At the most practical level a love of reading gives any child an advantage in getting a good start in education and subsequently doing well in examinations throughout school and university. Learning to read well, and then making the reading of books a treasured habit, gives the child a strong base on which can be built high standards in all subjects. I guarantee that the top students of CXC, the scholarship winners at Advanced Level, with hardly a single exception, developed early on a love of reading in their lives. Parents, as well as children, would do well to remember that simple, fundamental fact. Reading strengthens comprehension. It teaches how to compose thoughts and express ideas. It forms in the mind habits of organizing information in an intelligible and interesting way.

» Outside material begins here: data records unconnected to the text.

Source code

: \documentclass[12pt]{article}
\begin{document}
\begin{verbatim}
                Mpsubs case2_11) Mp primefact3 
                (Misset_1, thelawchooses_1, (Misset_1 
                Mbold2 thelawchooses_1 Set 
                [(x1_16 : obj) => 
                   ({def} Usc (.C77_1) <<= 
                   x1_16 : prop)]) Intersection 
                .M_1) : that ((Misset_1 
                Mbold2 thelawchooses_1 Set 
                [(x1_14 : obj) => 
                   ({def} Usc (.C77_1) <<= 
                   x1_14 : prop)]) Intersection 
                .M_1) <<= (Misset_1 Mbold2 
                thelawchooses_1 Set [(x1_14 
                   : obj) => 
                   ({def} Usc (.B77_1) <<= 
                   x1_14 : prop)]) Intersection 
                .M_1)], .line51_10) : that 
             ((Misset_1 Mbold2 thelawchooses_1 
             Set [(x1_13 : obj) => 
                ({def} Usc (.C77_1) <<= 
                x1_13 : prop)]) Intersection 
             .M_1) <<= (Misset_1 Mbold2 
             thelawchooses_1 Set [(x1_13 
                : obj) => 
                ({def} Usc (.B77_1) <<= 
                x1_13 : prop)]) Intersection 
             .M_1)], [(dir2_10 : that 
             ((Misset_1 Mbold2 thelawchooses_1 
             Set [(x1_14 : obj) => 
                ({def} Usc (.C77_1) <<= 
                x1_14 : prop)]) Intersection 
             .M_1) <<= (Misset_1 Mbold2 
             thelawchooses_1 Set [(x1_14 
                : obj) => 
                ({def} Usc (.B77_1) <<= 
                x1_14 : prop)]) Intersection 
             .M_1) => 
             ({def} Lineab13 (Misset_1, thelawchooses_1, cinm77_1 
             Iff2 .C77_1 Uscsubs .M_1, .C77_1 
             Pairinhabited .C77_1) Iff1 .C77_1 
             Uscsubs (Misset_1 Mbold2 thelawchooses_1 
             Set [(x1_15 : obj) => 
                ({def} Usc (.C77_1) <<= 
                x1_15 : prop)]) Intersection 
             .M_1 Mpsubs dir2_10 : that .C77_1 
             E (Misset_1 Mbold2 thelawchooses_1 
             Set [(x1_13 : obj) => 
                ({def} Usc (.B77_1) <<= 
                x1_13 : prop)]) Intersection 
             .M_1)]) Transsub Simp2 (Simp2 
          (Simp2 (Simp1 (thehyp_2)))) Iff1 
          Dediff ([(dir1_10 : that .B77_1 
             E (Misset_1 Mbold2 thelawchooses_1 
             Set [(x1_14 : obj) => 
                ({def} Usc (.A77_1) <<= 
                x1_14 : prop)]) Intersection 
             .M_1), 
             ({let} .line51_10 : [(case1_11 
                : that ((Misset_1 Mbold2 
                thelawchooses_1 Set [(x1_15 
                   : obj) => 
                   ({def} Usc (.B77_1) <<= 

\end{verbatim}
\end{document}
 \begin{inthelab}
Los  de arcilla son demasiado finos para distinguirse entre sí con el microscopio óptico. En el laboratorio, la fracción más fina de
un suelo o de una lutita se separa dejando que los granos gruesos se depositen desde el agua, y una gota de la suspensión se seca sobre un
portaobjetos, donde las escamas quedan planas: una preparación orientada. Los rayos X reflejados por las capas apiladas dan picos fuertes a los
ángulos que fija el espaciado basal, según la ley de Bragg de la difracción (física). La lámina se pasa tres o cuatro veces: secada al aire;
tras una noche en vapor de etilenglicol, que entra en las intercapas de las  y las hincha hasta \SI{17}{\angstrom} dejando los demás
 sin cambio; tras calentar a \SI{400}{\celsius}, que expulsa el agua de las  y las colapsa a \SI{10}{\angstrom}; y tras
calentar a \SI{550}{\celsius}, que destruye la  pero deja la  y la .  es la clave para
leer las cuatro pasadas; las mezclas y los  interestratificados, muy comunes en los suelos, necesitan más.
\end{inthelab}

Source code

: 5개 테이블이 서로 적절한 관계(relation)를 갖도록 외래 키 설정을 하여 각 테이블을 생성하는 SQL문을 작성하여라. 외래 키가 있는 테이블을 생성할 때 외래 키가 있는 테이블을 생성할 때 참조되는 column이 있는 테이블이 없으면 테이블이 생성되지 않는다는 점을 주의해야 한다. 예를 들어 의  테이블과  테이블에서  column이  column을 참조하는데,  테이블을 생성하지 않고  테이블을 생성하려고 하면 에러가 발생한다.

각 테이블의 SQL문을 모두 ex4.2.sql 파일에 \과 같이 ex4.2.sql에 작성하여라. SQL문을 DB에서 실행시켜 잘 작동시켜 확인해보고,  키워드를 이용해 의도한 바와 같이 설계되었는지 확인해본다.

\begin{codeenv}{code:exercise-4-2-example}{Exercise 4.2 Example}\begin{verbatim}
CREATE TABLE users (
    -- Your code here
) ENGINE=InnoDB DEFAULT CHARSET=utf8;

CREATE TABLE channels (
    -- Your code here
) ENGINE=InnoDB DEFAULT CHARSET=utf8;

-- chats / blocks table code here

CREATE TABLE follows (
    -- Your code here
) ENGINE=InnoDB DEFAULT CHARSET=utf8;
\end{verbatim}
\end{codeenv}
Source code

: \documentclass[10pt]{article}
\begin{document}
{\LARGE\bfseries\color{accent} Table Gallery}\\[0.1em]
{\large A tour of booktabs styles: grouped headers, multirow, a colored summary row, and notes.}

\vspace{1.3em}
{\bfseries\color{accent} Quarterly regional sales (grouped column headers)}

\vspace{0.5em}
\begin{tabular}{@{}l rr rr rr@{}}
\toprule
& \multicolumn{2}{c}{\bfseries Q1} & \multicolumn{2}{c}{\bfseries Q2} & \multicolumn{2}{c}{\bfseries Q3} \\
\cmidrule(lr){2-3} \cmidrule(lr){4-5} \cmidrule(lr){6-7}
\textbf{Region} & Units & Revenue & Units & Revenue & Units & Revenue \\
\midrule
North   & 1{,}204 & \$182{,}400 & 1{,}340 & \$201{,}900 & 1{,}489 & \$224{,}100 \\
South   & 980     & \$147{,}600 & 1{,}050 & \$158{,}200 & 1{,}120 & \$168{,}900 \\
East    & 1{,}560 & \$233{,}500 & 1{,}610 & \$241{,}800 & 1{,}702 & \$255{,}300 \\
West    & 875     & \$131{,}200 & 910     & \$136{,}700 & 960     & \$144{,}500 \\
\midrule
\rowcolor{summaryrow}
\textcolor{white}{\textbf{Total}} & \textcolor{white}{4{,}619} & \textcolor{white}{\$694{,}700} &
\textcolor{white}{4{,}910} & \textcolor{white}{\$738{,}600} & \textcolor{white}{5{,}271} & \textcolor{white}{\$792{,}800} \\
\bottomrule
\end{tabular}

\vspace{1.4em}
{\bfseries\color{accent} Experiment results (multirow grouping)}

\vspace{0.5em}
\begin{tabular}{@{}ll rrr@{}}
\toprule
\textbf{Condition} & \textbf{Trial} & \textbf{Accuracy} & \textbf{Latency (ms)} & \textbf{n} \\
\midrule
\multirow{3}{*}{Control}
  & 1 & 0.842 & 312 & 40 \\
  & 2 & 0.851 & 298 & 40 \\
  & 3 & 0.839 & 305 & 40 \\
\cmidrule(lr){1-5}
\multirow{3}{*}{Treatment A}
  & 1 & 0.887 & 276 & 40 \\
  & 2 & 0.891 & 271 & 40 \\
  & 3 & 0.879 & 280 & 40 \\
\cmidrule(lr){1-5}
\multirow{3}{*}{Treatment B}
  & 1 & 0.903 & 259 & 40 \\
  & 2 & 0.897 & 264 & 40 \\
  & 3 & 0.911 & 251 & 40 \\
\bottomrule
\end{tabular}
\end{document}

All these are abilities which benefit the scientist, the accountant, the chemist, the engineer, the doctor, the mathematician, the businessman, the agronomist, the computer technician, the lawyer as much as they benefit the student of literature, the artist or the historian. Learning to read well, making it a lifetime habit, gives the workman of the mind a tool for all tasks. In any country nothing is more important than getting all the children in all the schools and in all the homes to learn to read as a matter of daily routine, like eating, like sleeping, like running out to play.

However, reading as the supreme educational tool is only a part of its wonder. Love of reading is a gift that never ends while life lasts. Love reading and you will never know boredom while you can get your hand on a book. Love reading and you extend your horizons to all the outposts of the world. Love reading and you will enjoy encounters with the most extraordinary range of people, get a glimpse of their thinking minds and their beating hearts.  Reading marvellously anticipates and enriches individual experience. Most things first happen to readers through books. “Only when years later I touched for the first time my beloved’s body,” writes Alberto Manguel, “did I realize that literature could sometimes fall short of the actual event.”

All good books are a collaboration between the imaginations of writer and reader. The writer finds a way of taking images which have inspired wonder in him and shares that wonder with the reader. In Alberto Manguel’s book the images he describes linger in the reader’s mind. A young boy licks the letters of the Hebrew alphabet from a slate that has been covered with honey and so assimilates the words of God into his very being. The ancient Mesopotomanians puzzle over bird footprints in wet clay and think they must be messages from gods because the footprints look like cuneiform writing. Four hundred camels transport the library of the Grand Vizier of Persia in exactly catalogued alphabetical order.

A History of Reading tells the story of transformations; from scroll to codex in the fourth century, from oral to silent reading in the tenth century, from inscribed to printed books in the fifteenth century, from verbal to visual imagery in the twentieth century. But what new and deadly transformation may now confront the lover of reading, the lover of books? Computer and information technology in all its multiplying guises may not yet have affected the production and sale of books. But surely it is likely that reading as I have known and loved it since I was a boy of seven – the well-thumbed, dog-eared pages with notes scrawled in the margins, the savouring of a beautifully bound, new and much-anticipated book, the heft of it in the hand, the turning back and forth to recall and read again passages that have struck one into delight or tears or curiosity – that kind of reading will not last long it seems. That glory is ending. It makes me sad.

I can only hope, as my sons assure me is the case, that the new ways of computer-generated reading are more convenient, make for easier access for the multitudes of the world and have their own glories. Perhaps, after all, I should test what they tell me.